A game designer is loosely analogous to a director in film and TV. You would be responsible for envisioning the project and seeing it produced. The design of games includes two broad aspects - the ludological design, i.e. the design of the gameplay mechanics, and the narratological design, or the design of the narrative elements.
Game design is multidisciplinary, and in smaller studios, you may see an overlap in roles where the designers may get involved in the art or programming elements (as per their skillset) as much as you'd expect of an artist or a programmer. Working with teams of specialists is an important skill, as is communication. The standard way in the industry is a game design document (you can find those for some classics like Doom or the first GTA online). This is the game industry equivalent of a software design document and mentions anything your team may need to you. You could draw a parallel with a TV series bible, except you'd almost always find some notes on implementation and much more computer science stuff than a TV series bible, especially where you consider target platforms.

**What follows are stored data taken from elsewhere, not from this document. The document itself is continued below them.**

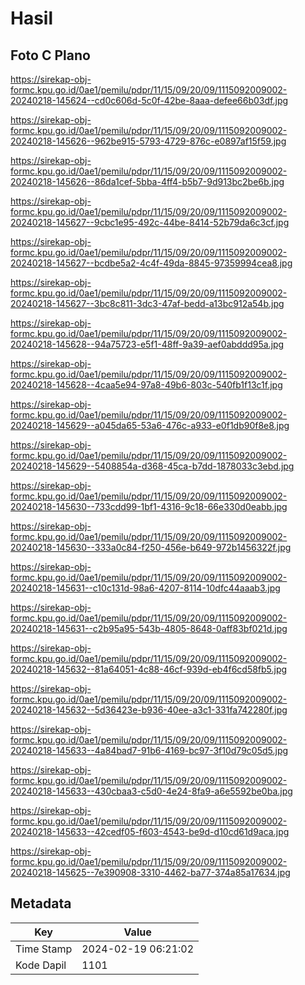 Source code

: # Hasil

## Foto C Plano

https://sirekap-obj-formc.kpu.go.id/0ae1/pemilu/pdpr/11/15/09/20/09/1115092009002-20240218-145624--cd0c606d-5c0f-42be-8aaa-defee66b03df.jpg

https://sirekap-obj-formc.kpu.go.id/0ae1/pemilu/pdpr/11/15/09/20/09/1115092009002-20240218-145626--962be915-5793-4729-876c-e0897af15f59.jpg

https://sirekap-obj-formc.kpu.go.id/0ae1/pemilu/pdpr/11/15/09/20/09/1115092009002-20240218-145626--86da1cef-5bba-4ff4-b5b7-9d913bc2be6b.jpg

https://sirekap-obj-formc.kpu.go.id/0ae1/pemilu/pdpr/11/15/09/20/09/1115092009002-20240218-145627--9cbc1e95-492c-44be-8414-52b79da6c3cf.jpg

https://sirekap-obj-formc.kpu.go.id/0ae1/pemilu/pdpr/11/15/09/20/09/1115092009002-20240218-145627--bcdbe5a2-4c4f-49da-8845-97359994cea8.jpg

https://sirekap-obj-formc.kpu.go.id/0ae1/pemilu/pdpr/11/15/09/20/09/1115092009002-20240218-145627--3bc8c811-3dc3-47af-bedd-a13bc912a54b.jpg

https://sirekap-obj-formc.kpu.go.id/0ae1/pemilu/pdpr/11/15/09/20/09/1115092009002-20240218-145628--94a75723-e5f1-48ff-9a39-aef0abddd95a.jpg

https://sirekap-obj-formc.kpu.go.id/0ae1/pemilu/pdpr/11/15/09/20/09/1115092009002-20240218-145628--4caa5e94-97a8-49b6-803c-540fb1f13c1f.jpg

https://sirekap-obj-formc.kpu.go.id/0ae1/pemilu/pdpr/11/15/09/20/09/1115092009002-20240218-145629--a045da65-53a6-476c-a933-e0f1db90f8e8.jpg

https://sirekap-obj-formc.kpu.go.id/0ae1/pemilu/pdpr/11/15/09/20/09/1115092009002-20240218-145629--5408854a-d368-45ca-b7dd-1878033c3ebd.jpg

https://sirekap-obj-formc.kpu.go.id/0ae1/pemilu/pdpr/11/15/09/20/09/1115092009002-20240218-145630--733cdd99-1bf1-4316-9c18-66e330d0eabb.jpg

https://sirekap-obj-formc.kpu.go.id/0ae1/pemilu/pdpr/11/15/09/20/09/1115092009002-20240218-145630--333a0c84-f250-456e-b649-972b1456322f.jpg

https://sirekap-obj-formc.kpu.go.id/0ae1/pemilu/pdpr/11/15/09/20/09/1115092009002-20240218-145631--c10c131d-98a6-4207-8114-10dfc44aaab3.jpg

https://sirekap-obj-formc.kpu.go.id/0ae1/pemilu/pdpr/11/15/09/20/09/1115092009002-20240218-145631--c2b95a95-543b-4805-8648-0aff83bf021d.jpg

https://sirekap-obj-formc.kpu.go.id/0ae1/pemilu/pdpr/11/15/09/20/09/1115092009002-20240218-145632--81a64051-4c88-46cf-939d-eb4f6cd58fb5.jpg

https://sirekap-obj-formc.kpu.go.id/0ae1/pemilu/pdpr/11/15/09/20/09/1115092009002-20240218-145632--5d36423e-b936-40ee-a3c1-331fa742280f.jpg

https://sirekap-obj-formc.kpu.go.id/0ae1/pemilu/pdpr/11/15/09/20/09/1115092009002-20240218-145633--4a84bad7-91b6-4169-bc97-3f10d79c05d5.jpg

https://sirekap-obj-formc.kpu.go.id/0ae1/pemilu/pdpr/11/15/09/20/09/1115092009002-20240218-145633--430cbaa3-c5d0-4e24-8fa9-a6e5592be0ba.jpg

https://sirekap-obj-formc.kpu.go.id/0ae1/pemilu/pdpr/11/15/09/20/09/1115092009002-20240218-145633--42cedf05-f603-4543-be9d-d10cd61d9aca.jpg

https://sirekap-obj-formc.kpu.go.id/0ae1/pemilu/pdpr/11/15/09/20/09/1115092009002-20240218-145625--7e390908-3310-4462-ba77-374a85a17634.jpg


## Metadata

| Key        | Value               |
| ---------- | ------------------- |
| Time Stamp | 2024-02-19 06:21:02 |
| Kode Dapil | 1101                |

- This list is broad, but I'd list the following skills. You could lean more towards the art or coding side of things, but I wouldn't recommend leaving the other out entirely. Have a basic familiarity with each, but have something that you can excel at:
- The ability to design gameplay mechanics and the storyline for the game. You don't need a full-blown technical understanding of it, but knowing psychology on a practical level helps a lot. Games that appeal to our minds on a psychological level have a different pull. Consider the urge to complete a half-finished puzzle, or the urge to compete for the top position in a leaderboard. Some games appeal to our desire to explore and play around with things. Others reward attempts to break the game by thinking out of the box. If writing is your thing, focus on the ability to deliver emotional experiences. In my view, high-concept ideas like saving the universe or averting a thermonuclear war are all noble pursuits, but it's stories about the human experience that we relate to, remember, and even come back to.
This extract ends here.